Problem requirements »
Copy out each line below that has the word "default" in it.

%%

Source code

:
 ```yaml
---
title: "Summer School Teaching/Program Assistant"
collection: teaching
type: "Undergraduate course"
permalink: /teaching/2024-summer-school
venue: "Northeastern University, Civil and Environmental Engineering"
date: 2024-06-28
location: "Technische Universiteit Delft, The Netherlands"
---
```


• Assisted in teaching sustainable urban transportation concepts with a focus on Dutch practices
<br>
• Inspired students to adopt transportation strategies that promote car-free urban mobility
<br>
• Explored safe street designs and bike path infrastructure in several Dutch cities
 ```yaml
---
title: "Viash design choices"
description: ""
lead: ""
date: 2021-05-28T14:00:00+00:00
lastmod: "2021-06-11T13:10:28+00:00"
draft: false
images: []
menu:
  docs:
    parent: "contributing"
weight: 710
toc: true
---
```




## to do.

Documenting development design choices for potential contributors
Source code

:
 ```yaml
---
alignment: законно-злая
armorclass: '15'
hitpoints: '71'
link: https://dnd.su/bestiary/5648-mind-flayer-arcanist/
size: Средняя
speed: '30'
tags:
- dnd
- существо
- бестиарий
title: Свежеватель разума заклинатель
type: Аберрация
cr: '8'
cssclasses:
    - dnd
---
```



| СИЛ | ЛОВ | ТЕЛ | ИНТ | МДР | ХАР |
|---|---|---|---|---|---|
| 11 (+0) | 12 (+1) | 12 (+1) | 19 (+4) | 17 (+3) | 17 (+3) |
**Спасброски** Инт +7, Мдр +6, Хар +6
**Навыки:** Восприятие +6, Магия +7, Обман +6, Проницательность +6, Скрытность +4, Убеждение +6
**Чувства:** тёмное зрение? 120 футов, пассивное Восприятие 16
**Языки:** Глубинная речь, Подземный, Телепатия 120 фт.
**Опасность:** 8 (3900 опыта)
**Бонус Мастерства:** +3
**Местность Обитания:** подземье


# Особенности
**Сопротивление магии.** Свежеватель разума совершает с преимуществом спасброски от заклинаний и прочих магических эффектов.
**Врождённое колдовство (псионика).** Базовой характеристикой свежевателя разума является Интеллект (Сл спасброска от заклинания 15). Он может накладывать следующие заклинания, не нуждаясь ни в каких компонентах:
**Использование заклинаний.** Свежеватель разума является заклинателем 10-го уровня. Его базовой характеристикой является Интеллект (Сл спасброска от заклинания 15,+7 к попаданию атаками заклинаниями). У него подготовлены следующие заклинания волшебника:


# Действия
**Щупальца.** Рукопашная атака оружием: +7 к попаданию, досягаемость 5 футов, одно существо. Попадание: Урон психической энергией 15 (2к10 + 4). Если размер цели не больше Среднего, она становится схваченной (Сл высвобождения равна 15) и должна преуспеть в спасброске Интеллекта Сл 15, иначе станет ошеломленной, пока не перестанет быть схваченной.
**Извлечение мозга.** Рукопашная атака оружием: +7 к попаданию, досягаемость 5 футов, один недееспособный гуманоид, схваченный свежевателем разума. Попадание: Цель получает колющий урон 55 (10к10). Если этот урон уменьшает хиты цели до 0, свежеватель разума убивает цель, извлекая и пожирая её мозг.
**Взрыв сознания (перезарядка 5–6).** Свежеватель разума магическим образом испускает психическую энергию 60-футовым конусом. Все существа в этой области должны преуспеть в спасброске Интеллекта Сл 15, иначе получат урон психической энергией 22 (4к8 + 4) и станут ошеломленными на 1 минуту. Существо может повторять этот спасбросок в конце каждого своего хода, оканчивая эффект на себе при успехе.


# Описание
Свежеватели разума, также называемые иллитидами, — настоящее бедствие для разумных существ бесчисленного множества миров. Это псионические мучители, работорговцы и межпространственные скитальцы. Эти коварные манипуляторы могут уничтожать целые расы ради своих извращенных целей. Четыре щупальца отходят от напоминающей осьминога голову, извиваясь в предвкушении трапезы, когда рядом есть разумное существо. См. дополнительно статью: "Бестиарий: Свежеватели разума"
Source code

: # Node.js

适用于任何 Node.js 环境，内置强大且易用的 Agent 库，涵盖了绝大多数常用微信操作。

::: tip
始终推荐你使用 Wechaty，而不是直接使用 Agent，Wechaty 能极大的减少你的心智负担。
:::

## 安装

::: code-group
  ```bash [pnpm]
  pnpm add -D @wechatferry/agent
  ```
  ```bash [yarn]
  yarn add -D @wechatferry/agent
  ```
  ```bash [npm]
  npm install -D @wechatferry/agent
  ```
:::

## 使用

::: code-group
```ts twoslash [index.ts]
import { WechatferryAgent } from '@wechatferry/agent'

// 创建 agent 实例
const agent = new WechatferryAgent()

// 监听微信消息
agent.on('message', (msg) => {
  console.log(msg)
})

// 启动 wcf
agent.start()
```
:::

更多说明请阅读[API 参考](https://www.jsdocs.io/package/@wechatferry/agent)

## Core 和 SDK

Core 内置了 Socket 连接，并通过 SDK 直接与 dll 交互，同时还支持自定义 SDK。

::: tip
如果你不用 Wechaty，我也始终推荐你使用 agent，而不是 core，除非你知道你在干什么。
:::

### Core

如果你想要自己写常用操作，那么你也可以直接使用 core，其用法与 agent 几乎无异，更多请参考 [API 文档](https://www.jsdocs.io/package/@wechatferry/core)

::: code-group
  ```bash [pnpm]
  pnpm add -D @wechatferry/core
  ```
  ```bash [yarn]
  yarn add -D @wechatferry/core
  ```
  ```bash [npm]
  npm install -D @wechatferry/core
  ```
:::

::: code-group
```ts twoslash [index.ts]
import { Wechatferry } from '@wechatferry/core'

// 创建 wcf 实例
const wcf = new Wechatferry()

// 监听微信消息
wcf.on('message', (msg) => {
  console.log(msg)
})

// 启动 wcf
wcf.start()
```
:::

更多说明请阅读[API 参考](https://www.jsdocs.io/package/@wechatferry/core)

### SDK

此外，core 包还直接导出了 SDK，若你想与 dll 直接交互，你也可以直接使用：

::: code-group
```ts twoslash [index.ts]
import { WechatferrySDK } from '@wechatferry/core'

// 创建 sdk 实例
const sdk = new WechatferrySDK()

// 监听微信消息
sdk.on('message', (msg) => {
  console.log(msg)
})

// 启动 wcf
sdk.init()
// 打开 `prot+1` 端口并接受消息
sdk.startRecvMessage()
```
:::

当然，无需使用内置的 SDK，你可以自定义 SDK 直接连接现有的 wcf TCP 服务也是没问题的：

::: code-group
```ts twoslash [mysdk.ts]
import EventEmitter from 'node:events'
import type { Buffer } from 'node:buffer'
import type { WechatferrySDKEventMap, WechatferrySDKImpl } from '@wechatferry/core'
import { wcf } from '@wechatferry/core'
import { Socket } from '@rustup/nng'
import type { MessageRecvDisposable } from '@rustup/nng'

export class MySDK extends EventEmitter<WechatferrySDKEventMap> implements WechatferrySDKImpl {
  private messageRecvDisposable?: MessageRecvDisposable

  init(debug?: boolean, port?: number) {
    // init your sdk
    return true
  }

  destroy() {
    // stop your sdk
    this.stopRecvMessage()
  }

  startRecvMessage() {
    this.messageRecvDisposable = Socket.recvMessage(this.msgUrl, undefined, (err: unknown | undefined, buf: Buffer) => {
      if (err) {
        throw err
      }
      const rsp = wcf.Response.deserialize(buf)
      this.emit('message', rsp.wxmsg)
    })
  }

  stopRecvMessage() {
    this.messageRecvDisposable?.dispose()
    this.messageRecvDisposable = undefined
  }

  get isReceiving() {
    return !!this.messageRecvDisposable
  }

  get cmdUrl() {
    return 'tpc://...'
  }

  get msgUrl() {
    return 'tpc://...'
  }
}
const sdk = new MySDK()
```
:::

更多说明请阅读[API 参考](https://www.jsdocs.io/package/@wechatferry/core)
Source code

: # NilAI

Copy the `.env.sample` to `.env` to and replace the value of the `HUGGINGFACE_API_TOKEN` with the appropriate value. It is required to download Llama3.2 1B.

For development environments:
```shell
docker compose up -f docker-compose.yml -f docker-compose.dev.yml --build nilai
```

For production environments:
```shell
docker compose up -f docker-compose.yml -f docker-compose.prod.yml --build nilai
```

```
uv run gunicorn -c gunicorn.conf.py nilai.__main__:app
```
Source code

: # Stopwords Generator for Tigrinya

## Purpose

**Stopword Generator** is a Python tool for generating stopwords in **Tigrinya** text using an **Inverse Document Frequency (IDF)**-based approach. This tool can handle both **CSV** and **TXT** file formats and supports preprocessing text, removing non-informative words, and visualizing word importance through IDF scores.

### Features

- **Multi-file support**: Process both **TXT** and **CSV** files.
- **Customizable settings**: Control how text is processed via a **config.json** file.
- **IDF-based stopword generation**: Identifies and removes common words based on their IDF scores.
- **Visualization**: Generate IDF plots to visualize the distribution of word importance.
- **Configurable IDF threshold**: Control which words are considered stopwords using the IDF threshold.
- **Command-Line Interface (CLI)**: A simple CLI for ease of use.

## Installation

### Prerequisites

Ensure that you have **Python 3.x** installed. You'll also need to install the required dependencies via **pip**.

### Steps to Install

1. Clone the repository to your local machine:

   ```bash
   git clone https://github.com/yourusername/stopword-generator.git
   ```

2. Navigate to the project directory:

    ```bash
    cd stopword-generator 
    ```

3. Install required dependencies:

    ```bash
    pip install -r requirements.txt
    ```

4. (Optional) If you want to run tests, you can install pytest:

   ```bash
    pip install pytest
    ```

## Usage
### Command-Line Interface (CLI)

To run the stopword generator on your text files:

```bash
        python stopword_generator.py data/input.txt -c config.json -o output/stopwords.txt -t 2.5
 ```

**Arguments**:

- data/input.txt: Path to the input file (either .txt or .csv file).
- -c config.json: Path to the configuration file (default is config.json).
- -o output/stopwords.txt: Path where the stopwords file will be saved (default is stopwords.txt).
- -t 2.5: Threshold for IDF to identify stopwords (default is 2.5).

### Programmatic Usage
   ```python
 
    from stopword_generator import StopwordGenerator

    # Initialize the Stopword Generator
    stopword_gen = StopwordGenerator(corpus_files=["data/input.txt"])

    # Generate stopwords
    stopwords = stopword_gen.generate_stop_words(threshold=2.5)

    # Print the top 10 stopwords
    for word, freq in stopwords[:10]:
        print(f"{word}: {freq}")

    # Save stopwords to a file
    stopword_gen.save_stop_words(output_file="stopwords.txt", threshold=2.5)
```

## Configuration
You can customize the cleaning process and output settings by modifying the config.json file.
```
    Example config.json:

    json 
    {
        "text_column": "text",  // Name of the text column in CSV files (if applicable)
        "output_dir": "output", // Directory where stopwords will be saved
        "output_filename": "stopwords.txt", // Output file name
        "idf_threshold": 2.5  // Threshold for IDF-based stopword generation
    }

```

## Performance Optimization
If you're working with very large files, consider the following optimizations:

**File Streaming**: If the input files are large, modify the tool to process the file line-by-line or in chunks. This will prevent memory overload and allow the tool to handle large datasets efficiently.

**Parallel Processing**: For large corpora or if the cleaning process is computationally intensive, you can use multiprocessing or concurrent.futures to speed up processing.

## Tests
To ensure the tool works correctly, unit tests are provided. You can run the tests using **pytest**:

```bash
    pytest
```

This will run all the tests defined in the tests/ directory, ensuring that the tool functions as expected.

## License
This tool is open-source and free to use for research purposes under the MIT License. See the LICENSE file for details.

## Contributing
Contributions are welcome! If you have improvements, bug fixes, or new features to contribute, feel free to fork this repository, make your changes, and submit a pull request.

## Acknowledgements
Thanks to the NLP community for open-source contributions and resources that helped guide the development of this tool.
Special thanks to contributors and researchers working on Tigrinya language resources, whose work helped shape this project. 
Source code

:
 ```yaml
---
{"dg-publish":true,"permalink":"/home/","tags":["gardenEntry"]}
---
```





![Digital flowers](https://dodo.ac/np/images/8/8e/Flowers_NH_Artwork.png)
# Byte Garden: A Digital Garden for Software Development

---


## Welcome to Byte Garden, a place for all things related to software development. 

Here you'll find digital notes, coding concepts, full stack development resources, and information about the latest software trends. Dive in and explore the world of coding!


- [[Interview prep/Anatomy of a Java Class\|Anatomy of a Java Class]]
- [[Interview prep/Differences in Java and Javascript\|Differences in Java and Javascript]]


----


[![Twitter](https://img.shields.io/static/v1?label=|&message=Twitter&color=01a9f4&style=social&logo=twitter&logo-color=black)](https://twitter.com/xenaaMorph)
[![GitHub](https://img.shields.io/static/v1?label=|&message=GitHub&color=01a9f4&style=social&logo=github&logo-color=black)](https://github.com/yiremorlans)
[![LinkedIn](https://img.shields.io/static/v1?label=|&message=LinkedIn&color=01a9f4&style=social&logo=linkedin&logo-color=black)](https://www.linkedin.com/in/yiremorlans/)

%%

Answer space »
- -c config.json: Path to the configuration file (default is config.json).
- -o output/stopwords.txt: Path where the stopwords file will be saved (default is stopwords.txt).
- -t 2.5: Threshold for IDF to identify stopwords (default is 2.5).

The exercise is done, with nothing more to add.